Each line below should be restated word for word.
[[ Input material open ]]
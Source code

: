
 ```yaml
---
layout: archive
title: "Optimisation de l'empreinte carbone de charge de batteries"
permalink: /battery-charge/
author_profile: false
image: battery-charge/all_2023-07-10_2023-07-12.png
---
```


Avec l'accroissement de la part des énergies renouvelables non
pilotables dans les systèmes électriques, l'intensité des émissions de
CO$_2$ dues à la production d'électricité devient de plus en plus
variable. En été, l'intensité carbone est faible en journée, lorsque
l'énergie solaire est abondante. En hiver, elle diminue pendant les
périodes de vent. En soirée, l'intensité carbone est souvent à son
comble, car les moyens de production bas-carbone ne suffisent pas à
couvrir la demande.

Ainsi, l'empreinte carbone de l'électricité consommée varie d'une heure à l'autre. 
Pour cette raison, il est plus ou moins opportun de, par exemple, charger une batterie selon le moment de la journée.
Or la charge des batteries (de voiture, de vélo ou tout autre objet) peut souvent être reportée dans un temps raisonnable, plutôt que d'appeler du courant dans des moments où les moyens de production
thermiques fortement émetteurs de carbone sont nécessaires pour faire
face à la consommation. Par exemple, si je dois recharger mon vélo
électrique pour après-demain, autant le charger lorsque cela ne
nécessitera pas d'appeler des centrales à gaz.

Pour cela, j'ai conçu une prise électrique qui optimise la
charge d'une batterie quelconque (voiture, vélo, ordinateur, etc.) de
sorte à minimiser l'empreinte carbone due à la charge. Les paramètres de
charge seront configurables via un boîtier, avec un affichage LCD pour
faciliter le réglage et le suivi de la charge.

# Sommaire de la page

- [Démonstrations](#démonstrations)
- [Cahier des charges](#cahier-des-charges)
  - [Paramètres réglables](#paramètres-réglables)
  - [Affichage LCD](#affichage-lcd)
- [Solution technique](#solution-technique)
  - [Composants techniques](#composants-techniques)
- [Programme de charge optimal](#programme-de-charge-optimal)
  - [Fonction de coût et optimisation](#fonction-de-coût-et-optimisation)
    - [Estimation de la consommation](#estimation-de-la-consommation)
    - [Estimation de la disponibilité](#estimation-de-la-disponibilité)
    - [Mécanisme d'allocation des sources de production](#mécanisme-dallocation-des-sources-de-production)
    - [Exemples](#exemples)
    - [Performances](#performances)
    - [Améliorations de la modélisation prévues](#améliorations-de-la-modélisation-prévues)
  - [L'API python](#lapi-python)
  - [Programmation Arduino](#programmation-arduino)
[[ Input material closed ]]
• [Response to this exercise]:
Source code

:
 ```yaml
---
layout: archive
title: "Optimisation de l'empreinte carbone de charge de batteries"
permalink: /battery-charge/
author_profile: false
image: battery-charge/all_2023-07-10_2023-07-12.png
---
```


Avec l'accroissement de la part des énergies renouvelables non
pilotables dans les systèmes électriques, l'intensité des émissions de
CO$_2$ dues à la production d'électricité devient de plus en plus
variable. En été, l'intensité carbone est faible en journée, lorsque
l'énergie solaire est abondante. En hiver, elle diminue pendant les
périodes de vent. En soirée, l'intensité carbone est souvent à son
comble, car les moyens de production bas-carbone ne suffisent pas à
couvrir la demande.

Ainsi, l'empreinte carbone de l'électricité consommée varie d'une heure à l'autre. 
Pour cette raison, il est plus ou moins opportun de, par exemple, charger une batterie selon le moment de la journée.
Or la charge des batteries (de voiture, de vélo ou tout autre objet) peut souvent être reportée dans un temps raisonnable, plutôt que d'appeler du courant dans des moments où les moyens de production
thermiques fortement émetteurs de carbone sont nécessaires pour faire
face à la consommation. Par exemple, si je dois recharger mon vélo
électrique pour après-demain, autant le charger lorsque cela ne
nécessitera pas d'appeler des centrales à gaz.

Pour cela, j'ai conçu une prise électrique qui optimise la
charge d'une batterie quelconque (voiture, vélo, ordinateur, etc.) de
sorte à minimiser l'empreinte carbone due à la charge. Les paramètres de
charge seront configurables via un boîtier, avec un affichage LCD pour
faciliter le réglage et le suivi de la charge.

# Sommaire de la page

- [Démonstrations](#démonstrations)
- [Cahier des charges](#cahier-des-charges)
  - [Paramètres réglables](#paramètres-réglables)
  - [Affichage LCD](#affichage-lcd)
- [Solution technique](#solution-technique)
  - [Composants techniques](#composants-techniques)
- [Programme de charge optimal](#programme-de-charge-optimal)
  - [Fonction de coût et optimisation](#fonction-de-coût-et-optimisation)
    - [Estimation de la consommation](#estimation-de-la-consommation)
    - [Estimation de la disponibilité](#estimation-de-la-disponibilité)
    - [Mécanisme d'allocation des sources de production](#mécanisme-dallocation-des-sources-de-production)
    - [Exemples](#exemples)
    - [Performances](#performances)
    - [Améliorations de la modélisation prévues](#améliorations-de-la-modélisation-prévues)
  - [L'API python](#lapi-python)
  - [Programmation Arduino](#programmation-arduino)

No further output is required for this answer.